* **DIRECTIONS**: Retype each record shown below, leaving every character as it is.

= = = = =

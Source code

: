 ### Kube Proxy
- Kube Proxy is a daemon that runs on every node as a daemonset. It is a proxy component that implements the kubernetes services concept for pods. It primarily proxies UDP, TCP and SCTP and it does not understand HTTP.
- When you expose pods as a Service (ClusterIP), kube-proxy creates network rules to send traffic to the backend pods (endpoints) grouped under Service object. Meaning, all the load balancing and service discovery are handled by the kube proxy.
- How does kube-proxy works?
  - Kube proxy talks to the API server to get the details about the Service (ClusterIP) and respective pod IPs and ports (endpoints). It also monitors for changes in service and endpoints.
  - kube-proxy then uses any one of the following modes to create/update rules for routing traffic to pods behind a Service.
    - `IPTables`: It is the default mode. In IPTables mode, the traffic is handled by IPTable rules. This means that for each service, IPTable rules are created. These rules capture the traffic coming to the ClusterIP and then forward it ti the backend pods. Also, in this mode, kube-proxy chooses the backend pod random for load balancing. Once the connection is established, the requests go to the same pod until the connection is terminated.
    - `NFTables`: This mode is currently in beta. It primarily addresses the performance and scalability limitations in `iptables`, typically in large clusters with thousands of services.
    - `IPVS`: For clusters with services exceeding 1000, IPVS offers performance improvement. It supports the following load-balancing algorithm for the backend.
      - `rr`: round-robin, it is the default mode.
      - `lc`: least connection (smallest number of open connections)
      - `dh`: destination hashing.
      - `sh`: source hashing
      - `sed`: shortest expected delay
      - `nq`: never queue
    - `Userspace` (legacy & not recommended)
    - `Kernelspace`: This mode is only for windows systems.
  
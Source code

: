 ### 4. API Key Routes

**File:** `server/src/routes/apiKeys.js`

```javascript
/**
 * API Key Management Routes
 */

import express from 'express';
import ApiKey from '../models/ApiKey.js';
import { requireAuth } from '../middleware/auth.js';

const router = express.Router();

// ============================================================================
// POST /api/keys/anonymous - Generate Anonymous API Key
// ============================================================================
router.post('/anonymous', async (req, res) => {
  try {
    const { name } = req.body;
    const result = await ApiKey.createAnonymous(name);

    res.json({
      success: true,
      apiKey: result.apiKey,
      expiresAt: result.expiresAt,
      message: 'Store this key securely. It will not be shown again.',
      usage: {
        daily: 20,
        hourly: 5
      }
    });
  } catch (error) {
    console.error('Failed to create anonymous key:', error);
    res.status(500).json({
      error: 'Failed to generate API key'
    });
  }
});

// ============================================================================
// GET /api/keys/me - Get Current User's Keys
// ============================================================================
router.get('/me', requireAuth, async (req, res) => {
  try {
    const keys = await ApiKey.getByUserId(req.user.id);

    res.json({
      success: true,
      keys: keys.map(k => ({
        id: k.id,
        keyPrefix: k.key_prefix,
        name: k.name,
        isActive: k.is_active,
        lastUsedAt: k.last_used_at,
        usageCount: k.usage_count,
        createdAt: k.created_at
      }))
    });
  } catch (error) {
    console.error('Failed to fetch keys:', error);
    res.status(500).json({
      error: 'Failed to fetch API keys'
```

= = = = =

* **SOLUTION TO THIS TASK**:
Source code

: ### Kube Proxy
- Kube Proxy is a daemon that runs on every node as a daemonset. It is a proxy component that implements the kubernetes services concept for pods. It primarily proxies UDP, TCP and SCTP and it does not understand HTTP.
- When you expose pods as a Service (ClusterIP), kube-proxy creates network rules to send traffic to the backend pods (endpoints) grouped under Service object. Meaning, all the load balancing and service discovery are handled by the kube proxy.
- How does kube-proxy works?
  - Kube proxy talks to the API server to get the details about the Service (ClusterIP) and respective pod IPs and ports (endpoints). It also monitors for changes in service and endpoints.
  - kube-proxy then uses any one of the following modes to create/update rules for routing traffic to pods behind a Service.
    - `IPTables`: It is the default mode. In IPTables mode, the traffic is handled by IPTable rules. This means that for each service, IPTable rules are created. These rules capture the traffic coming to the ClusterIP and then forward it ti the backend pods. Also, in this mode, kube-proxy chooses the backend pod random for load balancing. Once the connection is established, the requests go to the same pod until the connection is terminated.
    - `NFTables`: This mode is currently in beta. It primarily addresses the performance and scalability limitations in `iptables`, typically in large clusters with thousands of services.
    - `IPVS`: For clusters with services exceeding 1000, IPVS offers performance improvement. It supports the following load-balancing algorithm for the backend.
      - `rr`: round-robin, it is the default mode.
      - `lc`: least connection (smallest number of open connections)
      - `dh`: destination hashing.
      - `sh`: source hashing
      - `sed`: shortest expected delay
      - `nq`: never queue
    - `Userspace` (legacy & not recommended)
    - `Kernelspace`: This mode is only for windows systems.
  
Source code

: ### 4. API Key Routes

**File:** `server/src/routes/apiKeys.js`

```javascript
/**
 * API Key Management Routes
 */

import express from 'express';
import ApiKey from '../models/ApiKey.js';
import { requireAuth } from '../middleware/auth.js';

const router = express.Router();

// ============================================================================
// POST /api/keys/anonymous - Generate Anonymous API Key
// ============================================================================
router.post('/anonymous', async (req, res) => {
  try {
    const { name } = req.body;
    const result = await ApiKey.createAnonymous(name);

    res.json({
      success: true,
      apiKey: result.apiKey,
      expiresAt: result.expiresAt,
      message: 'Store this key securely. It will not be shown again.',
      usage: {
        daily: 20,
        hourly: 5
      }
    });
  } catch (error) {
    console.error('Failed to create anonymous key:', error);
    res.status(500).json({
      error: 'Failed to generate API key'
    });
  }
});

// ============================================================================
// GET /api/keys/me - Get Current User's Keys
// ============================================================================
router.get('/me', requireAuth, async (req, res) => {
  try {
    const keys = await ApiKey.getByUserId(req.user.id);

    res.json({
      success: true,
      keys: keys.map(k => ({
        id: k.id,
        keyPrefix: k.key_prefix,
        name: k.name,
        isActive: k.is_active,
        lastUsedAt: k.last_used_at,
        usageCount: k.usage_count,
        createdAt: k.created_at
      }))
    });
  } catch (error) {
    console.error('Failed to fetch keys:', error);
    res.status(500).json({
      error: 'Failed to fetch API keys'
```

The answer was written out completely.